** What you are asked to do **
The expected output is the line with "Clone the project" followed by every remaining line of the entries, all repeated exactly.

** Data for analysis **
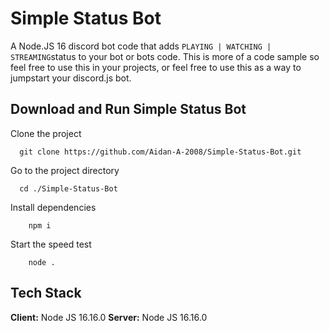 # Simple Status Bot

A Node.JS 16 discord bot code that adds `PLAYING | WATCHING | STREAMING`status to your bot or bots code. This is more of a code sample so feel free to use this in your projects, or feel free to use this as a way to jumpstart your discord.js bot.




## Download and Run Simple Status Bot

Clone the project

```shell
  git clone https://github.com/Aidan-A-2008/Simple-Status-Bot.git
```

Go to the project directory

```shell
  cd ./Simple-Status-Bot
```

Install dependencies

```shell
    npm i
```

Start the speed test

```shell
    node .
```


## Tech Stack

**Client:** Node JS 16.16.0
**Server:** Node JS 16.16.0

** Solved exercise **
Clone the project

```shell
  git clone https://github.com/Aidan-A-2008/Simple-Status-Bot.git
```

Go to the project directory

```shell
  cd ./Simple-Status-Bot
```

Install dependencies

```shell
    npm i
```

Start the speed test

```shell
    node .
```


## Tech Stack

**Client:** Node JS 16.16.0
**Server:** Node JS 16.16.0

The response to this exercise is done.